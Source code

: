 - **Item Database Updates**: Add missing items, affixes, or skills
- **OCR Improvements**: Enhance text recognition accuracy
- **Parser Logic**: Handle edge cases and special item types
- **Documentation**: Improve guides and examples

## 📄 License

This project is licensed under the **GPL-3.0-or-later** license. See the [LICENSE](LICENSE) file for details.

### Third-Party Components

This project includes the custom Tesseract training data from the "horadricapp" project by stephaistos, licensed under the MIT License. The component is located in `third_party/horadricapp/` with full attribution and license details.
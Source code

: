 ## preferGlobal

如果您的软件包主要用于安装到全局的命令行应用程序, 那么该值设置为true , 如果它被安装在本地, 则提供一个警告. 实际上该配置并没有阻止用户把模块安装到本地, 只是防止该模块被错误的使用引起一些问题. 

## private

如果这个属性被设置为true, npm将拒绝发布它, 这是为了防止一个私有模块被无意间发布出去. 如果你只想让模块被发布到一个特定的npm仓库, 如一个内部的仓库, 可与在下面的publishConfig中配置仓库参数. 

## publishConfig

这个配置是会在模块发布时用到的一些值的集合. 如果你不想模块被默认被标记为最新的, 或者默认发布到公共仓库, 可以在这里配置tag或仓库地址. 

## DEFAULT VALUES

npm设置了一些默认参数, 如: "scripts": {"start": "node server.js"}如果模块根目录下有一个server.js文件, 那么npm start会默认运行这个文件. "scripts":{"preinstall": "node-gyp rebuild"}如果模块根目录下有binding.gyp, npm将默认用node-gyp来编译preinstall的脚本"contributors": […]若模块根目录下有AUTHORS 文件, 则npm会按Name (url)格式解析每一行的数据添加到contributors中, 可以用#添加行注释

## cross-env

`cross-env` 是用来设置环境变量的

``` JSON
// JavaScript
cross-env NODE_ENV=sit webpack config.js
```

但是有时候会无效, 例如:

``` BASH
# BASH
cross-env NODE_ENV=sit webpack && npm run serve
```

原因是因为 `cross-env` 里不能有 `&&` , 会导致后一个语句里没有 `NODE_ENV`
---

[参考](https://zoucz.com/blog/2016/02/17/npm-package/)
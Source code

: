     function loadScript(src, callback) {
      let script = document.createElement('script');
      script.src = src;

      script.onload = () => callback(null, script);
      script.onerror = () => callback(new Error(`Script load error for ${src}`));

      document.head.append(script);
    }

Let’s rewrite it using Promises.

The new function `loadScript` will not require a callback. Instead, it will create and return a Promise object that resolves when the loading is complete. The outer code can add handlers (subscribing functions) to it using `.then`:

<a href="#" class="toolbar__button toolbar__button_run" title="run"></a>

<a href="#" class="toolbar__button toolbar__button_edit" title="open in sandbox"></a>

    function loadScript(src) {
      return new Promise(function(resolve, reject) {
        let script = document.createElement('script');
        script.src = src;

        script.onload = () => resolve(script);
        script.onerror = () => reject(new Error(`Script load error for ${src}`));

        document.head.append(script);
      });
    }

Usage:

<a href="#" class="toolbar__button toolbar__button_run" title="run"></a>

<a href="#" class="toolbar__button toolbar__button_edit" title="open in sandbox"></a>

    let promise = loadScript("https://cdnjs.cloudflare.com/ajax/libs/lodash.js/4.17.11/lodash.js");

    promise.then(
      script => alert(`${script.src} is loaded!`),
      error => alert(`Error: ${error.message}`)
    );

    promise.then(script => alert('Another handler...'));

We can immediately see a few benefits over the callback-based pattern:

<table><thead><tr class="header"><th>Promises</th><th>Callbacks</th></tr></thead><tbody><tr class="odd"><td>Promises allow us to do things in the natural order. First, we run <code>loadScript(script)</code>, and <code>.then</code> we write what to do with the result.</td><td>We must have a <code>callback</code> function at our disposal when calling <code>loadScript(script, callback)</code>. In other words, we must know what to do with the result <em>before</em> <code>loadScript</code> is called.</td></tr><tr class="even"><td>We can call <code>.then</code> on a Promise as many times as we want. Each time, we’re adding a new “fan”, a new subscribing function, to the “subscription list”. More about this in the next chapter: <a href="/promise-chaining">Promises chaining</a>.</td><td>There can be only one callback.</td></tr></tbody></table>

····················

Task requirements ->
Transcribe the listing above exactly as shown.

Response ->
Source code

: - **Item Database Updates**: Add missing items, affixes, or skills
- **OCR Improvements**: Enhance text recognition accuracy
- **Parser Logic**: Handle edge cases and special item types
- **Documentation**: Improve guides and examples

## 📄 License

This project is licensed under the **GPL-3.0-or-later** license. See the [LICENSE](LICENSE) file for details.

### Third-Party Components

This project includes the custom Tesseract training data from the "horadricapp" project by stephaistos, licensed under the MIT License. The component is located in `third_party/horadricapp/` with full attribution and license details.
Source code

: ## preferGlobal

如果您的软件包主要用于安装到全局的命令行应用程序, 那么该值设置为true , 如果它被安装在本地, 则提供一个警告. 实际上该配置并没有阻止用户把模块安装到本地, 只是防止该模块被错误的使用引起一些问题. 

## private

如果这个属性被设置为true, npm将拒绝发布它, 这是为了防止一个私有模块被无意间发布出去. 如果你只想让模块被发布到一个特定的npm仓库, 如一个内部的仓库, 可与在下面的publishConfig中配置仓库参数. 

## publishConfig

这个配置是会在模块发布时用到的一些值的集合. 如果你不想模块被默认被标记为最新的, 或者默认发布到公共仓库, 可以在这里配置tag或仓库地址. 

## DEFAULT VALUES

npm设置了一些默认参数, 如: "scripts": {"start": "node server.js"}如果模块根目录下有一个server.js文件, 那么npm start会默认运行这个文件. "scripts":{"preinstall": "node-gyp rebuild"}如果模块根目录下有binding.gyp, npm将默认用node-gyp来编译preinstall的脚本"contributors": […]若模块根目录下有AUTHORS 文件, 则npm会按Name (url)格式解析每一行的数据添加到contributors中, 可以用#添加行注释

## cross-env

`cross-env` 是用来设置环境变量的

``` JSON
// JavaScript
cross-env NODE_ENV=sit webpack config.js
```

但是有时候会无效, 例如:

``` BASH
# BASH
cross-env NODE_ENV=sit webpack && npm run serve
```

原因是因为 `cross-env` 里不能有 `&&` , 会导致后一个语句里没有 `NODE_ENV`
---

[参考](https://zoucz.com/blog/2016/02/17/npm-package/)
Source code

:     function loadScript(src, callback) {
      let script = document.createElement('script');
      script.src = src;

      script.onload = () => callback(null, script);
      script.onerror = () => callback(new Error(`Script load error for ${src}`));

      document.head.append(script);
    }

Let’s rewrite it using Promises.

The new function `loadScript` will not require a callback. Instead, it will create and return a Promise object that resolves when the loading is complete. The outer code can add handlers (subscribing functions) to it using `.then`:

<a href="#" class="toolbar__button toolbar__button_run" title="run"></a>

<a href="#" class="toolbar__button toolbar__button_edit" title="open in sandbox"></a>

    function loadScript(src) {
      return new Promise(function(resolve, reject) {
        let script = document.createElement('script');
        script.src = src;

        script.onload = () => resolve(script);
        script.onerror = () => reject(new Error(`Script load error for ${src}`));

        document.head.append(script);
      });
    }

Usage:

<a href="#" class="toolbar__button toolbar__button_run" title="run"></a>

<a href="#" class="toolbar__button toolbar__button_edit" title="open in sandbox"></a>

    let promise = loadScript("https://cdnjs.cloudflare.com/ajax/libs/lodash.js/4.17.11/lodash.js");

    promise.then(
      script => alert(`${script.src} is loaded!`),
      error => alert(`Error: ${error.message}`)
    );

    promise.then(script => alert('Another handler...'));

We can immediately see a few benefits over the callback-based pattern:

<table><thead><tr class="header"><th>Promises</th><th>Callbacks</th></tr></thead><tbody><tr class="odd"><td>Promises allow us to do things in the natural order. First, we run <code>loadScript(script)</code>, and <code>.then</code> we write what to do with the result.</td><td>We must have a <code>callback</code> function at our disposal when calling <code>loadScript(script, callback)</code>. In other words, we must know what to do with the result <em>before</em> <code>loadScript</code> is called.</td></tr><tr class="even"><td>We can call <code>.then</code> on a Promise as many times as we want. Each time, we’re adding a new “fan”, a new subscribing function, to the “subscription list”. More about this in the next chapter: <a href="/promise-chaining">Promises chaining</a>.</td><td>There can be only one callback.</td></tr></tbody></table>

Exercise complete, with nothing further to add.